**Provided data:**
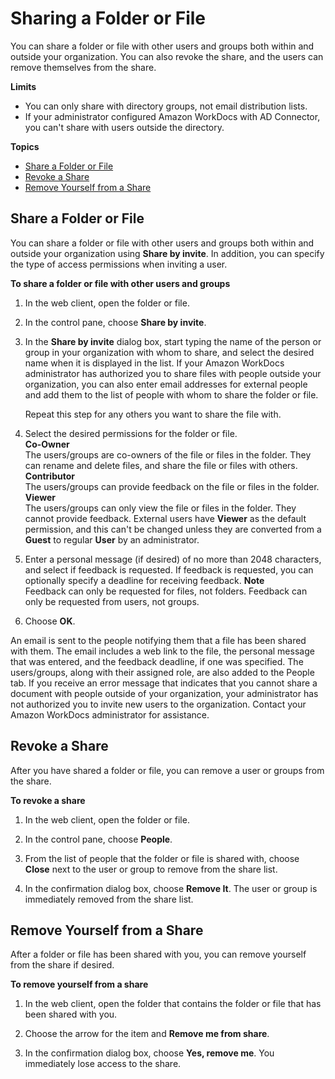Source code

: # Sharing a Folder or File<a name="client_share"></a>

You can share a folder or file with other users and groups both within and outside your organization\. You can also revoke the share, and the users can remove themselves from the share\.

**Limits**
+ You can only share with directory groups, not email distribution lists\.
+ If your administrator configured Amazon WorkDocs with AD Connector, you can't share with users outside the directory\.

**Topics**
+ [Share a Folder or File](#share)
+ [Revoke a Share](#revoke_share)
+ [Remove Yourself from a Share](#unshare_yourself)

## Share a Folder or File<a name="share"></a>

You can share a folder or file with other users and groups both within and outside your organization using **Share by invite**\. In addition, you can specify the type of access permissions when inviting a user\.

**To share a folder or file with other users and groups**

1. In the web client, open the folder or file\.

1. In the control pane, choose **Share by invite**\. 

1. In the **Share by invite** dialog box, start typing the name of the person or group in your organization with whom to share, and select the desired name when it is displayed in the list\. If your Amazon WorkDocs administrator has authorized you to share files with people outside your organization, you can also enter email addresses for external people and add them to the list of people with whom to share the folder or file\. 

   Repeat this step for any others you want to share the file with\.

1. Select the desired permissions for the folder or file\.  
**Co\-Owner**  
The users/groups are co\-owners of the file or files in the folder\. They can rename and delete files, and share the file or files with others\.  
**Contributor**  
The users/groups can provide feedback on the file or files in the folder\.  
**Viewer**  
The users/groups can only view the file or files in the folder\. They cannot provide feedback\. External users have **Viewer** as the default permission, and this can't be changed unless they are converted from a **Guest** to regular **User** by an administrator\.

1. Enter a personal message \(if desired\) of no more than 2048 characters, and select if feedback is requested\. If feedback is requested, you can optionally specify a deadline for receiving feedback\.
**Note**  
Feedback can only be requested for files, not folders\. Feedback can only be requested from users, not groups\.

1. Choose **OK**\. 

An email is sent to the people notifying them that a file has been shared with them\. The email includes a web link to the file, the personal message that was entered, and the feedback deadline, if one was specified\. The users/groups, along with their assigned role, are also added to the People tab\. If you receive an error message that indicates that you cannot share a document with people outside of your organization, your administrator has not authorized you to invite new users to the organization\. Contact your Amazon WorkDocs administrator for assistance\.

## Revoke a Share<a name="revoke_share"></a>

After you have shared a folder or file, you can remove a user or groups from the share\.

**To revoke a share**

1. In the web client, open the folder or file\.

1. In the control pane, choose **People**\.

1. From the list of people that the folder or file is shared with, choose **Close** next to the user or group to remove from the share list\.

1. In the confirmation dialog box, choose **Remove It**\. The user or group is immediately removed from the share list\.

## Remove Yourself from a Share<a name="unshare_yourself"></a>

After a folder or file has been shared with you, you can remove yourself from the share if desired\.

**To remove yourself from a share**

1. In the web client, open the folder that contains the folder or file that has been shared with you\.

1. Choose the arrow for the item and **Remove me from share**\.

1. In the confirmation dialog box, choose **Yes, remove me**\. You immediately lose access to the share\.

**What to produce:**
Counting the line that contains "revoke a share**" as the first, copy exactly every line through the end of the records, and nothing else.

**Answer area:**
**To revoke a share**

1. In the web client, open the folder or file\.

1. In the control pane, choose **People**\.

1. From the list of people that the folder or file is shared with, choose **Close** next to the user or group to remove from the share list\.

1. In the confirmation dialog box, choose **Remove It**\. The user or group is immediately removed from the share list\.

## Remove Yourself from a Share<a name="unshare_yourself"></a>

After a folder or file has been shared with you, you can remove yourself from the share if desired\.

**To remove yourself from a share**

1. In the web client, open the folder that contains the folder or file that has been shared with you\.

1. Choose the arrow for the item and **Remove me from share**\.

1. In the confirmation dialog box, choose **Yes, remove me**\. You immediately lose access to the share\.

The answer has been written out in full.